This is a derived method from method of addition of subtraction of fractions where we find the LCM of the two denominators.


Coming back to our problem, in this case, the first choice is not only the largest of the four choices (and that's why to be compaed with the upper range boundary first), it can also be compared easily by numerator equalization.

With equal numerator and smaller denominator then the first choice is larger than the given range and so cannot be our choice.

Next we take up comparing the next smaller choice, $\displaystyle\frac{20}{30}$, or $\displaystyle\frac{2}{3}$ with $\displaystyle\frac{7}{11}$. This time by direct comparison we find the fourth choice also larger than the upper range boundary $\displaystyle\frac{7}{11}$.

Leaving the upper range boundary now we will take the lower range boundary $\displaystyle\frac{5}{8}$ and compare it with the lowest of the four choices, $\displaystyle\frac{18}{30}$, or $\displaystyle\frac{9}{15}$. This second choice being smaller than the lower range boundary, this is also out of consideration leaving the third choice $\displaystyle\frac{19}{30}$ as the only remaining choice possible and so the answer.

Answer: Option c: $\displaystyle\frac{19}{30}$.

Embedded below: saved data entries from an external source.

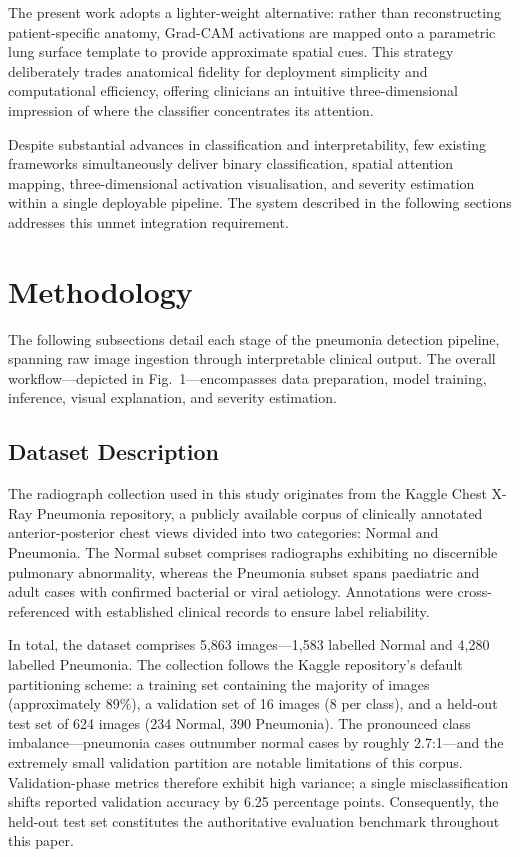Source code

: \documentclass[conference]{IEEEtran}
\begin{document}
The present work adopts a lighter-weight alternative: rather than reconstructing patient-specific anatomy, Grad-CAM activations are mapped onto a parametric lung surface template to provide approximate spatial cues. This strategy deliberately trades anatomical fidelity for deployment simplicity and computational efficiency, offering clinicians an intuitive three-dimensional impression of where the classifier concentrates its attention.

Despite substantial advances in classification and interpretability, few existing frameworks simultaneously deliver binary classification, spatial attention mapping, three-dimensional activation visualisation, and severity estimation within a single deployable pipeline. The system described in the following sections addresses this unmet integration requirement.

\section{Methodology}

\noindent\hspace{0.5cm}The following subsections detail each stage of the pneumonia detection pipeline, spanning raw image ingestion through interpretable clinical output. The overall workflow---depicted in Fig.~1---encompasses data preparation, model training, inference, visual explanation, and severity estimation.

\subsection{Dataset Description}
The radiograph collection used in this study originates from the Kaggle Chest X-Ray Pneumonia repository, a publicly available corpus of clinically annotated anterior-posterior chest views divided into two categories: Normal and Pneumonia. The Normal subset comprises radiographs exhibiting no discernible pulmonary abnormality, whereas the Pneumonia subset spans paediatric and adult cases with confirmed bacterial or viral aetiology. Annotations were cross-referenced with established clinical records to ensure label reliability.

In total, the dataset comprises 5,863 images---1,583 labelled Normal and 4,280 labelled Pneumonia. The collection follows the Kaggle repository's default partitioning scheme: a training set containing the majority of images (approximately 89\%), a validation set of 16 images (8 per class), and a held-out test set of 624 images (234 Normal, 390 Pneumonia). The pronounced class imbalance---pneumonia cases outnumber normal cases by roughly 2.7:1---and the extremely small validation partition are notable limitations of this corpus. Validation-phase metrics therefore exhibit high variance; a single misclassification shifts reported validation accuracy by 6.25 percentage points. Consequently, the held-out test set constitutes the authoritative evaluation benchmark throughout this paper.
\end{document}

Key concepts used: Range comparison strategy -- Fraction comparison by numerator equalization -- Fraction comparison by direct methos -- pattern identification -- efficient simplification -- strategic choice of comparison fraction pairs to minimize calculations -- Range comparison strategy - Analytical approach example.

Though all processing was done mentally, without the strategic selection of fraction pairs for comparison, the time taken would have been longer.


Range inclusion strategy

When upper and lower values of a range are given and we are to find which one of the four given choice values is within the range, we will try to find outside range choices by comparing the largest choice with the upper range value and the smallest choice with the lower range boundary.


Solution 3: Recommended quickest solution

First step: Sorted choice values

First thing we notice is the perfectly sorted four choice values. In this range inclusion type problem where we have to place one of four given values within a given range of two values, we must first mentally arrange the four choice values in sorted (ascending or descending) order. In this case the choice values are very conveniently sorted, and we identify the pattern.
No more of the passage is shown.